Code-generation for various ML models into native code.

These details have not been verified by PyPI

Project links

Homepage

Project description

m2cgen

m2cgen (Model 2 Code Generator) - is a lightweight library which provides an easy way to transpile trained statistical models into a native code (Python, C, Java, Go, JavaScript, Visual Basic, C#, PowerShell, R, PHP, Dart, Haskell, Ruby, F#, Rust, Elixir).

Installation
Supported Languages
Supported Models
Classification Output
Usage
CLI
FAQ

Installation

Supported Python version is >= 3.7.

pip install m2cgen

Supported Languages

C
C#
Dart
F#
Go
Haskell
Java
JavaScript
PHP
PowerShell
Python
R
Ruby
Rust
Visual Basic (VBA-compatible)
Elixir

Supported Models

	Classification	Regression
Linear	scikit-learn LogisticRegression LogisticRegressionCV PassiveAggressiveClassifier Perceptron RidgeClassifier RidgeClassifierCV SGDClassifier lightning AdaGradClassifier CDClassifier FistaClassifier SAGAClassifier SAGClassifier SDCAClassifier SGDClassifier	scikit-learn ARDRegression BayesianRidge ElasticNet ElasticNetCV GammaRegressor HuberRegressor Lars LarsCV Lasso LassoCV LassoLars LassoLarsCV LassoLarsIC LinearRegression OrthogonalMatchingPursuit OrthogonalMatchingPursuitCV PassiveAggressiveRegressor PoissonRegressor RANSACRegressor(only supported regression estimators can be used as a base estimator) Ridge RidgeCV SGDRegressor TheilSenRegressor TweedieRegressor StatsModels Generalized Least Squares (GLS) Generalized Least Squares with AR Errors (GLSAR) Generalized Linear Models (GLM) Ordinary Least Squares (OLS) [Gaussian] Process Regression Using Maximum Likelihood-based Estimation (ProcessMLE) Quantile Regression (QuantReg) Weighted Least Squares (WLS) lightning AdaGradRegressor CDRegressor FistaRegressor SAGARegressor SAGRegressor SDCARegressor SGDRegressor
SVM	scikit-learn LinearSVC NuSVC OneClassSVM SVC lightning KernelSVC LinearSVC	scikit-learn LinearSVR NuSVR SVR lightning LinearSVR
Tree	DecisionTreeClassifier ExtraTreeClassifier	DecisionTreeRegressor ExtraTreeRegressor
Random Forest	ExtraTreesClassifier LGBMClassifier(rf booster only) RandomForestClassifier XGBRFClassifier	ExtraTreesRegressor LGBMRegressor(rf booster only) RandomForestRegressor XGBRFRegressor
Boosting	LGBMClassifier(gbdt/dart/goss booster only) XGBClassifier(gbtree(including boosted forests)/gblinear booster only)	LGBMRegressor(gbdt/dart/goss booster only) XGBRegressor(gbtree(including boosted forests)/gblinear booster only)

You can find versions of packages with which compatibility is guaranteed by CI tests here.

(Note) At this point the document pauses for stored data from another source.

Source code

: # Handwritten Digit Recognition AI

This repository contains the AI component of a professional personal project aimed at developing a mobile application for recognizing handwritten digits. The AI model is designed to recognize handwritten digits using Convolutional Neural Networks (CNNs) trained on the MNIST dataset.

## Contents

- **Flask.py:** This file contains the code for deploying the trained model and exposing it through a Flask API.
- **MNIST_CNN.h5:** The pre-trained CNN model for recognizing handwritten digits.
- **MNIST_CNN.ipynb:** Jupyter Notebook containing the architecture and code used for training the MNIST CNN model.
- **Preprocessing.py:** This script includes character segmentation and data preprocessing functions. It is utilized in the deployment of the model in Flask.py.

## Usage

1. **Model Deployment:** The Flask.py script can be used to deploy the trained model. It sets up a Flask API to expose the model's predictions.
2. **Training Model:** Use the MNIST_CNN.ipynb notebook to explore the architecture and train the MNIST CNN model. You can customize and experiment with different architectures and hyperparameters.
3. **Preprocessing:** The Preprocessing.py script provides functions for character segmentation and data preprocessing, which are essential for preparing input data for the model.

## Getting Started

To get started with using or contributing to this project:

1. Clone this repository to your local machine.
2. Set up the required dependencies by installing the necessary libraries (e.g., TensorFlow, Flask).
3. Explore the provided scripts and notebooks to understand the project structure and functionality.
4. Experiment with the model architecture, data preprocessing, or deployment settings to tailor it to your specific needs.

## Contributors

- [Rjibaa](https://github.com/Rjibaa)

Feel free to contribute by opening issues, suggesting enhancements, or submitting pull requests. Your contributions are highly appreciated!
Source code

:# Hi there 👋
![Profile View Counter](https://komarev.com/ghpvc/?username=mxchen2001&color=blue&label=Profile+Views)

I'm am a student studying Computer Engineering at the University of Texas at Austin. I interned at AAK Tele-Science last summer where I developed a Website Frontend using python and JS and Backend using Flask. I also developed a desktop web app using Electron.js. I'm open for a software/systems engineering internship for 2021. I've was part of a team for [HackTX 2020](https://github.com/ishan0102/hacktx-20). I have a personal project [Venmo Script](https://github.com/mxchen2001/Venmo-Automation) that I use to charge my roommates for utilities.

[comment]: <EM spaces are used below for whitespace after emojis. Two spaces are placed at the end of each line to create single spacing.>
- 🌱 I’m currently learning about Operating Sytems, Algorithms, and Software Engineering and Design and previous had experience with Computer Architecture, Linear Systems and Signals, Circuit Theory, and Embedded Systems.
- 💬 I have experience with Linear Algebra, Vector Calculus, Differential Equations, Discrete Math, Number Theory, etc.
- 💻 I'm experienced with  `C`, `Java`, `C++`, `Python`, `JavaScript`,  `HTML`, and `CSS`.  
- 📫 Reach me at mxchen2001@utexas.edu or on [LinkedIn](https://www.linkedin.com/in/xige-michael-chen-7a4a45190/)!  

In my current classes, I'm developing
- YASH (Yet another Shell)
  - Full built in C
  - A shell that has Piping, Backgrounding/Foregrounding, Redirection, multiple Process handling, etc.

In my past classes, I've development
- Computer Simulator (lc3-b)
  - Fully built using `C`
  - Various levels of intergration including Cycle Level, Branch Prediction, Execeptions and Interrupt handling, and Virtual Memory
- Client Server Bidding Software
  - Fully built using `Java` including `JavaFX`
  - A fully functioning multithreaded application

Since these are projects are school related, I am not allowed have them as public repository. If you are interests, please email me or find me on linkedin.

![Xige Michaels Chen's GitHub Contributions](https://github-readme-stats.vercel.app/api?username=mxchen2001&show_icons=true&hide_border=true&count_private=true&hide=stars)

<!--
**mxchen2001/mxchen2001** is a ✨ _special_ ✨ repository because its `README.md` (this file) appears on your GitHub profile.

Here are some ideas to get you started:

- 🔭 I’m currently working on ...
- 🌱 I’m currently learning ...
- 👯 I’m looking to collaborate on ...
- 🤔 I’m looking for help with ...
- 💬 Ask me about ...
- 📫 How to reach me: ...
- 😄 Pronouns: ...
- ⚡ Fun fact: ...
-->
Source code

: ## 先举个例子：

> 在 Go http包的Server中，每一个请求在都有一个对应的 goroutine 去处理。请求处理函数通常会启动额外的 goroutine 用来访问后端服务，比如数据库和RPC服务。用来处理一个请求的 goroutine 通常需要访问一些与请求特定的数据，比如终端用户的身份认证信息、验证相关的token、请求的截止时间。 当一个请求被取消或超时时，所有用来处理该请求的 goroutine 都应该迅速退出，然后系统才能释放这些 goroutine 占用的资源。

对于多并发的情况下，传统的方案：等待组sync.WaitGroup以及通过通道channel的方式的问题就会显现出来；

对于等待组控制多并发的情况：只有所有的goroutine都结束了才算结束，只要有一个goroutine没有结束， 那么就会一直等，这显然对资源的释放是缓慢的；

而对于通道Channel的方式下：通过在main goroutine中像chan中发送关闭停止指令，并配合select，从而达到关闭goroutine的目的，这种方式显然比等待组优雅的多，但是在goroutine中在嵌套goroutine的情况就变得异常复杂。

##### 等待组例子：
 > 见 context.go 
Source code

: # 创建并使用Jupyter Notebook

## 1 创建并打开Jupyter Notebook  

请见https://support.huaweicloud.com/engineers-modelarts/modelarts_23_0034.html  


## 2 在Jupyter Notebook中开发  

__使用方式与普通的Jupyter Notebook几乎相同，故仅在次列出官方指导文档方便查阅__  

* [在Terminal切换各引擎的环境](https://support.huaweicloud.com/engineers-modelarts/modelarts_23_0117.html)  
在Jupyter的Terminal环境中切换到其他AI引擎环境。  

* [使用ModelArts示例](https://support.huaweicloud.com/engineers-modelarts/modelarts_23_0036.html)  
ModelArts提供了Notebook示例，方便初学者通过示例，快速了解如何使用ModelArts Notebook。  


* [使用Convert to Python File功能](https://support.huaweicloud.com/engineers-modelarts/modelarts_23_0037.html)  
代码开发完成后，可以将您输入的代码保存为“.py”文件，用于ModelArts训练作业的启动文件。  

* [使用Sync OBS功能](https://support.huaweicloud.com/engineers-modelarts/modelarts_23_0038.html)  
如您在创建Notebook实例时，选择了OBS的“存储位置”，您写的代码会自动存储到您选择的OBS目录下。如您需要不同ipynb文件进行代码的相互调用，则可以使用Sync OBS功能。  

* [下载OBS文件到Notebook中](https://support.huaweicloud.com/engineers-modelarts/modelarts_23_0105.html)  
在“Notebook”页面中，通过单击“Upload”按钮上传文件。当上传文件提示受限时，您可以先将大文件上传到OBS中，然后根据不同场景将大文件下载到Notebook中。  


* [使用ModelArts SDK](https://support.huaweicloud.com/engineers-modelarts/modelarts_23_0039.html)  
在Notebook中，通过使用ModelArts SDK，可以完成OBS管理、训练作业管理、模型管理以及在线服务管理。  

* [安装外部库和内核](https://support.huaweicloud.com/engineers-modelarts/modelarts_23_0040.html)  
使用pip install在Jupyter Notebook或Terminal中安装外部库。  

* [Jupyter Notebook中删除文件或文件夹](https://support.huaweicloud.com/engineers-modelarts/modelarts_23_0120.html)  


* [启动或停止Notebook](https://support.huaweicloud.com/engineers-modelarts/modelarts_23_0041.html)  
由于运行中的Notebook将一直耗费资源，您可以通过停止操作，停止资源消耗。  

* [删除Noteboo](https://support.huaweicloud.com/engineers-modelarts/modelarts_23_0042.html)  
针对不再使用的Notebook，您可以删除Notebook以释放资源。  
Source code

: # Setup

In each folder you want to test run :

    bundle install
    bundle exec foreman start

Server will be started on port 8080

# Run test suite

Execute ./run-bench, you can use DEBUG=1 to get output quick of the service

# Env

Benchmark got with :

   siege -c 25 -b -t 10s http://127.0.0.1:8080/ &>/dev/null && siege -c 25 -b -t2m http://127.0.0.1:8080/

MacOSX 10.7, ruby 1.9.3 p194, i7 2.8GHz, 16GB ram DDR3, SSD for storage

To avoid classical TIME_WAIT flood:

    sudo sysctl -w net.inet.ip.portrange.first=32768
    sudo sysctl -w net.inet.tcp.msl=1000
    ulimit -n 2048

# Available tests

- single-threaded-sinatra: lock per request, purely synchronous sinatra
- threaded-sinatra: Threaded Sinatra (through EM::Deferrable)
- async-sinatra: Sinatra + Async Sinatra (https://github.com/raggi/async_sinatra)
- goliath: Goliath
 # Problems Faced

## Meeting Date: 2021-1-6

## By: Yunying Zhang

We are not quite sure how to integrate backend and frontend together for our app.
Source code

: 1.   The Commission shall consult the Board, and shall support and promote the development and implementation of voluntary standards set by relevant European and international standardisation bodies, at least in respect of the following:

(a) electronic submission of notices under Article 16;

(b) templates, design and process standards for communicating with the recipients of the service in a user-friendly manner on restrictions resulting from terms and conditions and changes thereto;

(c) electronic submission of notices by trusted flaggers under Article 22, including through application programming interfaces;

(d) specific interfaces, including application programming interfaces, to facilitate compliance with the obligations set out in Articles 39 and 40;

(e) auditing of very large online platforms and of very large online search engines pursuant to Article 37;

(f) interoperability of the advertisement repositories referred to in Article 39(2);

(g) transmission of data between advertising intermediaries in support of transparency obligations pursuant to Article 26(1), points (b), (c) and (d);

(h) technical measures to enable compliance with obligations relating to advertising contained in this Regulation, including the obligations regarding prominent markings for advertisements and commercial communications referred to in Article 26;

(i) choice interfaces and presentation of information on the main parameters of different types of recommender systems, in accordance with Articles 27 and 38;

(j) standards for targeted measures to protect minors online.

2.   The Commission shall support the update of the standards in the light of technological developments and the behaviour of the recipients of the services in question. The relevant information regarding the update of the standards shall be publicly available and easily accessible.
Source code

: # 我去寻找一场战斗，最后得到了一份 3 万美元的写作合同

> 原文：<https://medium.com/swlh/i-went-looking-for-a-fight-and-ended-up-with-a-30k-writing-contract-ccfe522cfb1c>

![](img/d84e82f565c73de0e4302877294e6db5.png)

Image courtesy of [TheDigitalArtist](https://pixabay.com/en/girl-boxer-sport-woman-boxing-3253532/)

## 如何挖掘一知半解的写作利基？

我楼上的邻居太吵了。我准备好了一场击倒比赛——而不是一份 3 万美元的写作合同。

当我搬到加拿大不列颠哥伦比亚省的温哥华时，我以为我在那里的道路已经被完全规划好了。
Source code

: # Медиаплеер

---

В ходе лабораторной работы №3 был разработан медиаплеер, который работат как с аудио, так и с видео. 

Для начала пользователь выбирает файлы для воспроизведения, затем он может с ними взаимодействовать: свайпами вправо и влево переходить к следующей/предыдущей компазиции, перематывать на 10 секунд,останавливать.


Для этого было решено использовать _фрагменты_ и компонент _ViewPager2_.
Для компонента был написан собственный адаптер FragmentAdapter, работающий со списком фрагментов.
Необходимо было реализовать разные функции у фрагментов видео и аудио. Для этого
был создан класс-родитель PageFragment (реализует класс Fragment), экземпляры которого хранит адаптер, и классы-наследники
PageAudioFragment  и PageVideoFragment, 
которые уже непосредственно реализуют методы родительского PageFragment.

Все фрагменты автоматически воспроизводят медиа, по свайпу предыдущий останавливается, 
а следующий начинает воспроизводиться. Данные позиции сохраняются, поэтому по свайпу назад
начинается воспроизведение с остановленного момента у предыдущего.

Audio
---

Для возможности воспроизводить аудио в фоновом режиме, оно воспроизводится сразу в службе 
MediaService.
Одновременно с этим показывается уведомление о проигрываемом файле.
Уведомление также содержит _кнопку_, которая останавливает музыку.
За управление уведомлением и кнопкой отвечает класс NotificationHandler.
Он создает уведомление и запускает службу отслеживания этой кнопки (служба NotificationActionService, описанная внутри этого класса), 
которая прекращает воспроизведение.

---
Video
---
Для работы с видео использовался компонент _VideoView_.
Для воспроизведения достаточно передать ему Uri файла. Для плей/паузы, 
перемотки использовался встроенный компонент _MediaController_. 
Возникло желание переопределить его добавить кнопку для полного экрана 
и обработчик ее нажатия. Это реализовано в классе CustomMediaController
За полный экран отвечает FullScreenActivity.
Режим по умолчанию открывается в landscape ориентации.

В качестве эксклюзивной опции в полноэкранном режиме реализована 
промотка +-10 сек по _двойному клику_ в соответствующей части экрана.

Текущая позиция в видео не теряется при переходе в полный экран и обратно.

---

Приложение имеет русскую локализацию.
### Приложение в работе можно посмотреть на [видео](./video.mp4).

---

Other versions can also be supported but they are untested.

Classification Output

Linear / Linear SVM / Kernel SVM

Binary

Scalar value; signed distance of the sample to the hyperplane for the second class.

Multiclass

Vector value; signed distance of the sample to the hyperplane per each class.

Comment

The output is consistent with the output of LinearClassifierMixin.decision_function.

SVM

Outlier detection

Scalar value; signed distance of the sample to the separating hyperplane: positive for an inlier and negative for an outlier.

Binary

Scalar value; signed distance of the sample to the hyperplane for the second class.

Multiclass

Vector value; one-vs-one score for each class, shape (n_samples, n_classes * (n_classes-1) / 2).

Comment

The output is consistent with the output of BaseSVC.decision_function when the decision_function_shape is set to ovo.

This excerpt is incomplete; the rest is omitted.